» **Exercise objective**
Go over the entries and report the lines where the word "that" occurs.

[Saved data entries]
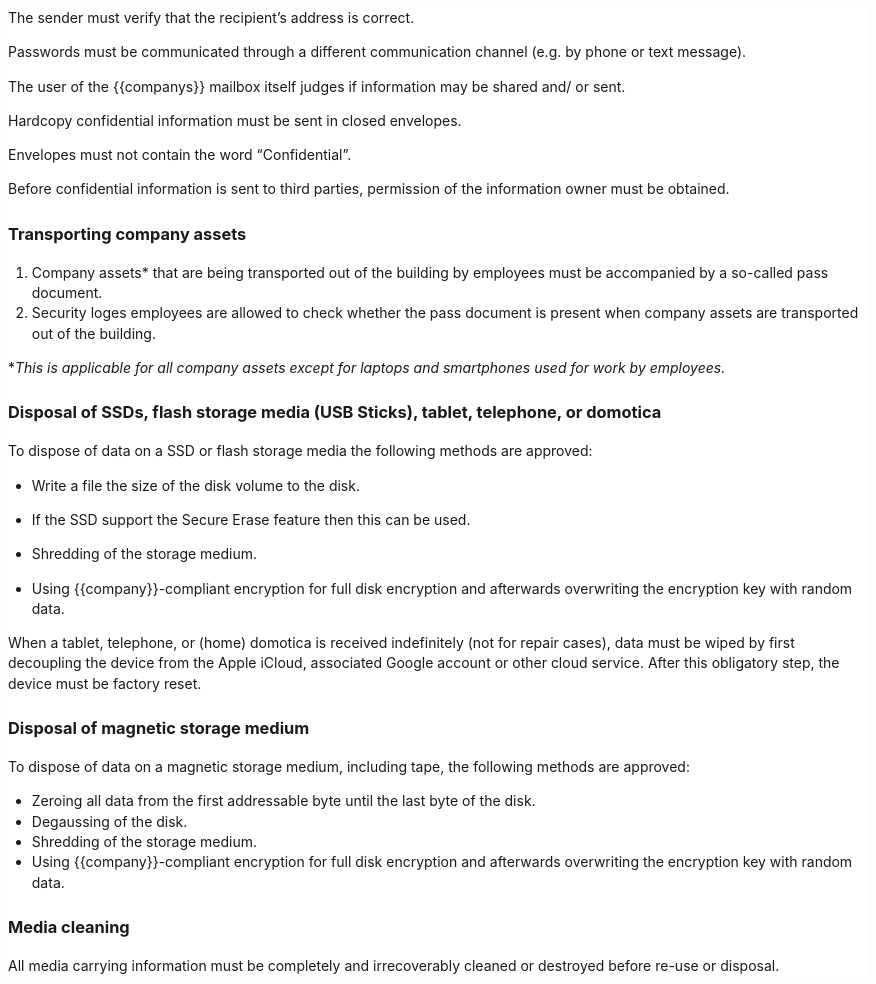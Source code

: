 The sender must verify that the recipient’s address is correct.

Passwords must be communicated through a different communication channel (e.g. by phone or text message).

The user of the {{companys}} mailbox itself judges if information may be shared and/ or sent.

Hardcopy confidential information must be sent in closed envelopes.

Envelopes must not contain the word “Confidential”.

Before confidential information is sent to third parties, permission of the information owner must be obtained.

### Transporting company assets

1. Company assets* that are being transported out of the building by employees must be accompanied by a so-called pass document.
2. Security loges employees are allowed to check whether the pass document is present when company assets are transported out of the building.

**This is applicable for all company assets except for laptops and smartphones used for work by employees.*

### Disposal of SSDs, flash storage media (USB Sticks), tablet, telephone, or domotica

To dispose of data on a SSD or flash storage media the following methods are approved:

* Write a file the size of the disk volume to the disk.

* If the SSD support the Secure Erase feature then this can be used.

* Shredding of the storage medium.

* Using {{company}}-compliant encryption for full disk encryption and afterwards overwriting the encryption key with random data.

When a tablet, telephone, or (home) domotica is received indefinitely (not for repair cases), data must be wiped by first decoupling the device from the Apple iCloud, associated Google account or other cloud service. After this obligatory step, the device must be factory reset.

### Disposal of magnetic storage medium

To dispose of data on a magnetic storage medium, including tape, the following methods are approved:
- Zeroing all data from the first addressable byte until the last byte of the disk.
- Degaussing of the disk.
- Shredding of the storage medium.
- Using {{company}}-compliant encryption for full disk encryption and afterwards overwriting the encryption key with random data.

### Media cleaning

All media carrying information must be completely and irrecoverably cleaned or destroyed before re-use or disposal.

...

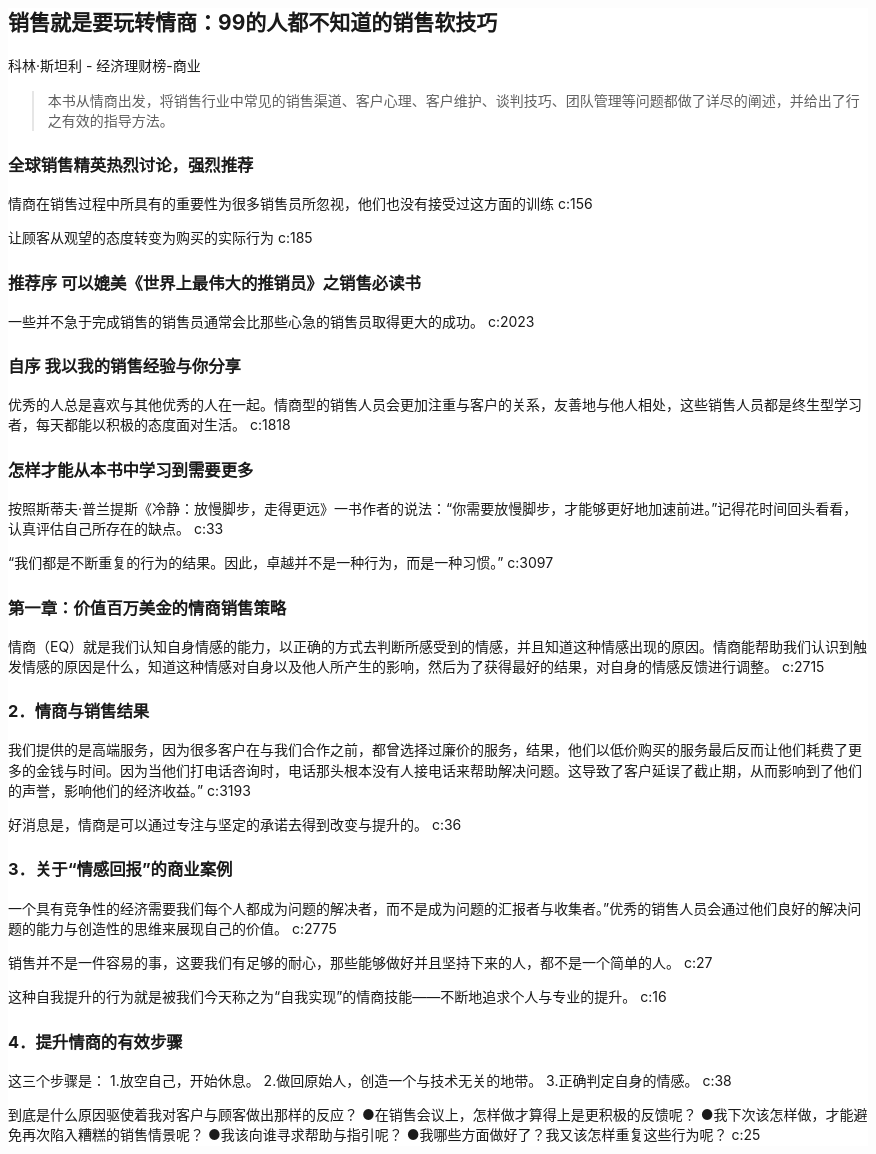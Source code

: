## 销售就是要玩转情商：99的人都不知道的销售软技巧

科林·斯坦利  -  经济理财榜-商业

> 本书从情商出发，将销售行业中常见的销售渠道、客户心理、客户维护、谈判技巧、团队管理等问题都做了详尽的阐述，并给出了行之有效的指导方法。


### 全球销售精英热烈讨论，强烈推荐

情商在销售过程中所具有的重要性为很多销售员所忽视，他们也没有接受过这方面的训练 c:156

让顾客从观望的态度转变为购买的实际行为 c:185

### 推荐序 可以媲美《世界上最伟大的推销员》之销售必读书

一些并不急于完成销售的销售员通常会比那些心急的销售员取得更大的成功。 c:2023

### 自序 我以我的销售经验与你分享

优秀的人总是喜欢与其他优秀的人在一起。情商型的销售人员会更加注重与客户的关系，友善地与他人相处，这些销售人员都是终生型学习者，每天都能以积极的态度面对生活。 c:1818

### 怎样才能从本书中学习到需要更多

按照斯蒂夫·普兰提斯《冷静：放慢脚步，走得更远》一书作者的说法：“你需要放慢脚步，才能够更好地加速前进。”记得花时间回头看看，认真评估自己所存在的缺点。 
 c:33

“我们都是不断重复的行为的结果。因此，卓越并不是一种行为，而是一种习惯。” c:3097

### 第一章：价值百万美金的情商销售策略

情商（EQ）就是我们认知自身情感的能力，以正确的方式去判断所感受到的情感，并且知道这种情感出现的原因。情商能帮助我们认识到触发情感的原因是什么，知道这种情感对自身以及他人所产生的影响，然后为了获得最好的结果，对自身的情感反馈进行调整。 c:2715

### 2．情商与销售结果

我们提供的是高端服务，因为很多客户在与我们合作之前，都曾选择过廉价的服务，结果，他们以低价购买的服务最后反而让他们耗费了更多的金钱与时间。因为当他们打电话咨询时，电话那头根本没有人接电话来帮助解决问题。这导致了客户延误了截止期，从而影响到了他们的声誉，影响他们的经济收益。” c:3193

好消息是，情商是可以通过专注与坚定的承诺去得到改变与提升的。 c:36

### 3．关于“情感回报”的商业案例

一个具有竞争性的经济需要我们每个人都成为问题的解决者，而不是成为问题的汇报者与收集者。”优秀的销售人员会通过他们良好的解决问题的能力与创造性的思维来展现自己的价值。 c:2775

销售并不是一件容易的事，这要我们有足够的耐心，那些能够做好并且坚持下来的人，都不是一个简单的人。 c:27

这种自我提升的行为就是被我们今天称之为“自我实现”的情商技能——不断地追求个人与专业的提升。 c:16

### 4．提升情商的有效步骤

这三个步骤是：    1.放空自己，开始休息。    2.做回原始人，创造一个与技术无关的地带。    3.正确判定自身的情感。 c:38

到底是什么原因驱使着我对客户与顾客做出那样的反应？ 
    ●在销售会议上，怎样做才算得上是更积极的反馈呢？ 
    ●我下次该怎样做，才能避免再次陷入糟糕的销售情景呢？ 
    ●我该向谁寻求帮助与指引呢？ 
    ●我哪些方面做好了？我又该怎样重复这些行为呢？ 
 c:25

* * *

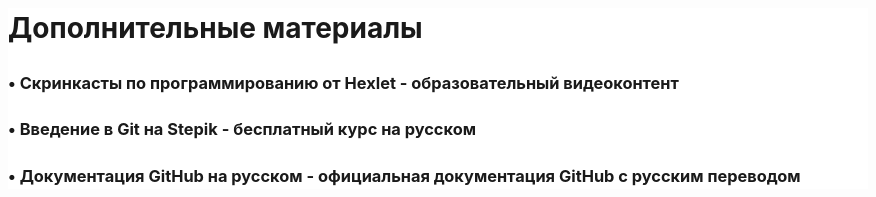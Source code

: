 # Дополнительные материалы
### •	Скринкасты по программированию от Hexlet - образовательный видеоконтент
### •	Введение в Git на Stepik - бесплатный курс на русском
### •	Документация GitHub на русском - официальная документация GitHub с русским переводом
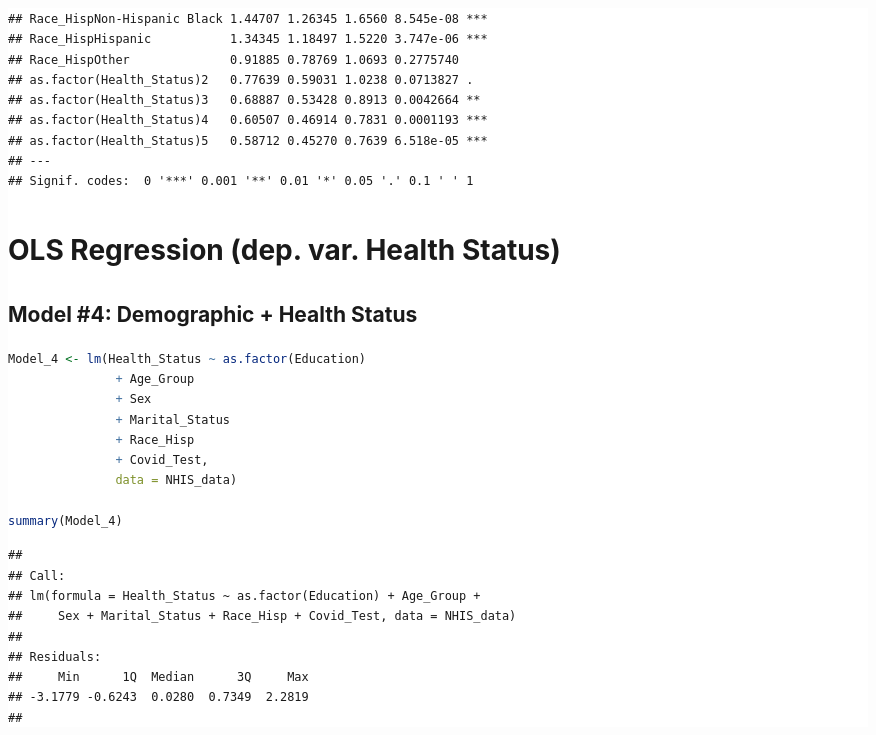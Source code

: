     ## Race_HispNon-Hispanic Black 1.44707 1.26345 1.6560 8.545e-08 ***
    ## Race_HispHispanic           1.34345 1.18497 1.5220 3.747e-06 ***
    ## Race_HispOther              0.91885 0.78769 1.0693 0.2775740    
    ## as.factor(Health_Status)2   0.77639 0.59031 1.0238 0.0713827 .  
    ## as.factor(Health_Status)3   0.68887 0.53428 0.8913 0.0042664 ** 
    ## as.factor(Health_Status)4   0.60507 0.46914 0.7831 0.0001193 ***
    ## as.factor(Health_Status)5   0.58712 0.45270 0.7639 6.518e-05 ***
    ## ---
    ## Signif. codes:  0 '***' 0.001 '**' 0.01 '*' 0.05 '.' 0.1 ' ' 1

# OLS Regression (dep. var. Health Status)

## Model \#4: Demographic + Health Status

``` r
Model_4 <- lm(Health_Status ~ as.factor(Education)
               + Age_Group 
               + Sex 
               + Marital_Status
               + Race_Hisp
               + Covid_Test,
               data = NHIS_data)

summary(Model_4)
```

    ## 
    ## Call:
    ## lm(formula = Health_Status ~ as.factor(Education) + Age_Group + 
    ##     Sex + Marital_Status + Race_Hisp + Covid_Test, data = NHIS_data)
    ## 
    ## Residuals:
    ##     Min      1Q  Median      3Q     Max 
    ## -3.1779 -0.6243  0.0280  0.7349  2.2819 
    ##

» **Solution for this problem**
: The sender must verify that the recipient’s address is correct.
1. Company assets* that are being transported out of the building by employees must be accompanied by a so-called pass document.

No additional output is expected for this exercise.